* **YOUR INSTRUCTIONS**: The required output is every record, reproduced exactly.

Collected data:
------
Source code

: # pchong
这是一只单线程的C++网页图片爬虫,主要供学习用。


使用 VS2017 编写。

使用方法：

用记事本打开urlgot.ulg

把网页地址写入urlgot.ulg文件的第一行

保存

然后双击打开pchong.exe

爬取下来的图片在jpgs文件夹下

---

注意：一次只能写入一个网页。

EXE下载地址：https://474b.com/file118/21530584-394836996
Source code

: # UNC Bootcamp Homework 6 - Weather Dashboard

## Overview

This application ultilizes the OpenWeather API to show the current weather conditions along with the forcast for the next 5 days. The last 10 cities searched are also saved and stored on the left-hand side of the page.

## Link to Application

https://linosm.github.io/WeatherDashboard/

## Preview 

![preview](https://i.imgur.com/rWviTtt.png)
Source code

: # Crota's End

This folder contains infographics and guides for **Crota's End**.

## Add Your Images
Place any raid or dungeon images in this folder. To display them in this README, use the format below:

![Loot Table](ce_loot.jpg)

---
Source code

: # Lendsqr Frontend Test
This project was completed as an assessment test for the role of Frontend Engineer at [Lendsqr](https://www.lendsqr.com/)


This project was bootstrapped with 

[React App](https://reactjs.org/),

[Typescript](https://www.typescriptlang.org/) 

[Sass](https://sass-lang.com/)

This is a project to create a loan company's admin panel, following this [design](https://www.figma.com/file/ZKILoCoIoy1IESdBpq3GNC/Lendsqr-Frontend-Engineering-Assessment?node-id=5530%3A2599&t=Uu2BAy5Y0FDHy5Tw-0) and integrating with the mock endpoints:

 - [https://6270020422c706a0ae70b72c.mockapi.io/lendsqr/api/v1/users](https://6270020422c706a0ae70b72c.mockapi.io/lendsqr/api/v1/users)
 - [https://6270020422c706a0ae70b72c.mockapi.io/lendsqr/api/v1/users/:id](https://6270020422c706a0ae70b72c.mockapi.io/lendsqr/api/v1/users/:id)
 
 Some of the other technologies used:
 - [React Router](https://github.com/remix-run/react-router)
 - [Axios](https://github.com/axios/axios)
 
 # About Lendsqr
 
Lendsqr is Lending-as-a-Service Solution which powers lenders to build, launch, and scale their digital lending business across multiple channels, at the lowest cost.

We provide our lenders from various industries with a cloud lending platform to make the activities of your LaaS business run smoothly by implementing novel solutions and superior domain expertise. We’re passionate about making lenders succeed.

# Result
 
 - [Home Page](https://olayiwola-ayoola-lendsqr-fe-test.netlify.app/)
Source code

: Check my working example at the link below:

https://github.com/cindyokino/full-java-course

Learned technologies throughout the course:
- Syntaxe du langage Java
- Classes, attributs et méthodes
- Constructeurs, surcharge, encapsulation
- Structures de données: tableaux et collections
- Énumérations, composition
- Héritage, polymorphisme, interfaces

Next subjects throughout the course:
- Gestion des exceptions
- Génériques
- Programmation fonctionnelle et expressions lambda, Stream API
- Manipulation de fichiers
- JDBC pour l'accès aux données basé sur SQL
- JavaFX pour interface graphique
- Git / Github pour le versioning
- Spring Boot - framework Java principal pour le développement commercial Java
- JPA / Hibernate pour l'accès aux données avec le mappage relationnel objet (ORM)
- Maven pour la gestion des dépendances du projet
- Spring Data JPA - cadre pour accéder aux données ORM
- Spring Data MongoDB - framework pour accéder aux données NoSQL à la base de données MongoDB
------
* **ANSWER FOR THIS EXERCISE**:
Source code

: # pchong
这是一只单线程的C++网页图片爬虫,主要供学习用。


使用 VS2017 编写。

使用方法：

用记事本打开urlgot.ulg

把网页地址写入urlgot.ulg文件的第一行

保存

然后双击打开pchong.exe

爬取下来的图片在jpgs文件夹下

---

注意：一次只能写入一个网页。

EXE下载地址：https://474b.com/file118/21530584-394836996
Source code

: # UNC Bootcamp Homework 6 - Weather Dashboard

## Overview

This application ultilizes the OpenWeather API to show the current weather conditions along with the forcast for the next 5 days. The last 10 cities searched are also saved and stored on the left-hand side of the page.

## Link to Application

https://linosm.github.io/WeatherDashboard/

## Preview 

![preview](https://i.imgur.com/rWviTtt.png)
Source code

: # Crota's End

This folder contains infographics and guides for **Crota's End**.

## Add Your Images
Place any raid or dungeon images in this folder. To display them in this README, use the format below:

![Loot Table](ce_loot.jpg)

---
Source code

: # Lendsqr Frontend Test
This project was completed as an assessment test for the role of Frontend Engineer at [Lendsqr](https://www.lendsqr.com/)


This project was bootstrapped with 

[React App](https://reactjs.org/),

[Typescript](https://www.typescriptlang.org/) 

[Sass](https://sass-lang.com/)

This is a project to create a loan company's admin panel, following this [design](https://www.figma.com/file/ZKILoCoIoy1IESdBpq3GNC/Lendsqr-Frontend-Engineering-Assessment?node-id=5530%3A2599&t=Uu2BAy5Y0FDHy5Tw-0) and integrating with the mock endpoints:

 - [https://6270020422c706a0ae70b72c.mockapi.io/lendsqr/api/v1/users](https://6270020422c706a0ae70b72c.mockapi.io/lendsqr/api/v1/users)
 - [https://6270020422c706a0ae70b72c.mockapi.io/lendsqr/api/v1/users/:id](https://6270020422c706a0ae70b72c.mockapi.io/lendsqr/api/v1/users/:id)
 
 Some of the other technologies used:
 - [React Router](https://github.com/remix-run/react-router)
 - [Axios](https://github.com/axios/axios)
 
 # About Lendsqr
 
Lendsqr is Lending-as-a-Service Solution which powers lenders to build, launch, and scale their digital lending business across multiple channels, at the lowest cost.

We provide our lenders from various industries with a cloud lending platform to make the activities of your LaaS business run smoothly by implementing novel solutions and superior domain expertise. We’re passionate about making lenders succeed.

# Result
 
 - [Home Page](https://olayiwola-ayoola-lendsqr-fe-test.netlify.app/)
Source code

: Check my working example at the link below:

https://github.com/cindyokino/full-java-course

Learned technologies throughout the course:
- Syntaxe du langage Java
- Classes, attributs et méthodes
- Constructeurs, surcharge, encapsulation
- Structures de données: tableaux et collections
- Énumérations, composition
- Héritage, polymorphisme, interfaces

Next subjects throughout the course:
- Gestion des exceptions
- Génériques
- Programmation fonctionnelle et expressions lambda, Stream API
- Manipulation de fichiers
- JDBC pour l'accès aux données basé sur SQL
- JavaFX pour interface graphique
- Git / Github pour le versioning
- Spring Boot - framework Java principal pour le développement commercial Java
- JPA / Hibernate pour l'accès aux données avec le mappage relationnel objet (ORM)
- Maven pour la gestion des dépendances du projet
- Spring Data JPA - cadre pour accéder aux données ORM
- Spring Data MongoDB - framework pour accéder aux données NoSQL à la base de données MongoDB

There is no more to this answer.